### WORK ITEM
From the line with "Starting step index." down to the final line of the records below, retype everything exactly and leave out the rest.

□ □ □ □ □

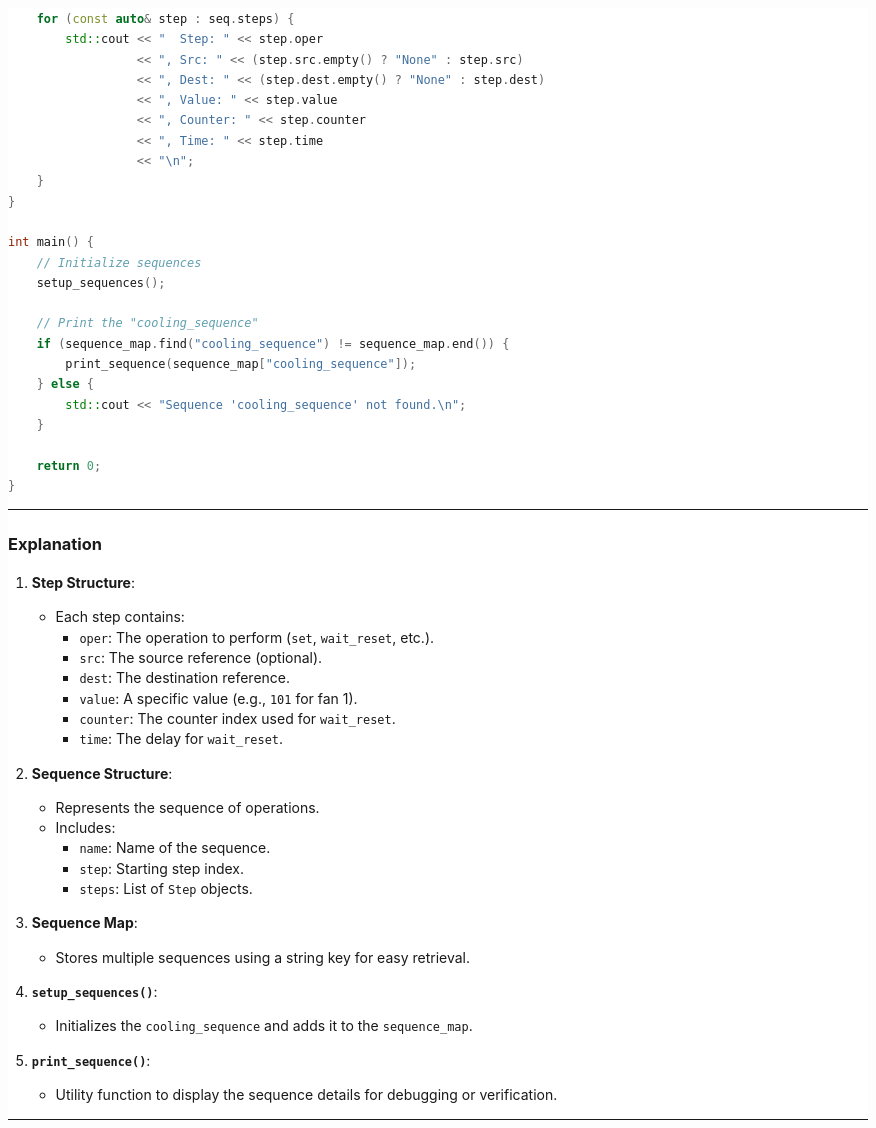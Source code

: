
 ```cpp
    for (const auto& step : seq.steps) {
        std::cout << "  Step: " << step.oper
                  << ", Src: " << (step.src.empty() ? "None" : step.src)
                  << ", Dest: " << (step.dest.empty() ? "None" : step.dest)
                  << ", Value: " << step.value
                  << ", Counter: " << step.counter
                  << ", Time: " << step.time
                  << "\n";
    }
}

int main() {
    // Initialize sequences
    setup_sequences();

    // Print the "cooling_sequence"
    if (sequence_map.find("cooling_sequence") != sequence_map.end()) {
        print_sequence(sequence_map["cooling_sequence"]);
    } else {
        std::cout << "Sequence 'cooling_sequence' not found.\n";
    }

    return 0;
}
```

---

### Explanation

1. **Step Structure**:
   - Each step contains:
     - `oper`: The operation to perform (`set`, `wait_reset`, etc.).
     - `src`: The source reference (optional).
     - `dest`: The destination reference.
     - `value`: A specific value (e.g., `101` for fan 1).
     - `counter`: The counter index used for `wait_reset`.
     - `time`: The delay for `wait_reset`.

2. **Sequence Structure**:
   - Represents the sequence of operations.
   - Includes:
     - `name`: Name of the sequence.
     - `step`: Starting step index.
     - `steps`: List of `Step` objects.

3. **Sequence Map**:
   - Stores multiple sequences using a string key for easy retrieval.

4. **`setup_sequences()`**:
   - Initializes the `cooling_sequence` and adds it to the `sequence_map`.

5. **`print_sequence()`**:
   - Utility function to display the sequence details for debugging or verification.

---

□ □ □ □ □

### TASK ANSWER
     - `step`: Starting step index.
     - `steps`: List of `Step` objects.

3. **Sequence Map**:
   - Stores multiple sequences using a string key for easy retrieval.

4. **`setup_sequences()`**:
   - Initializes the `cooling_sequence` and adds it to the `sequence_map`.

5. **`print_sequence()`**:
   - Utility function to display the sequence details for debugging or verification.

---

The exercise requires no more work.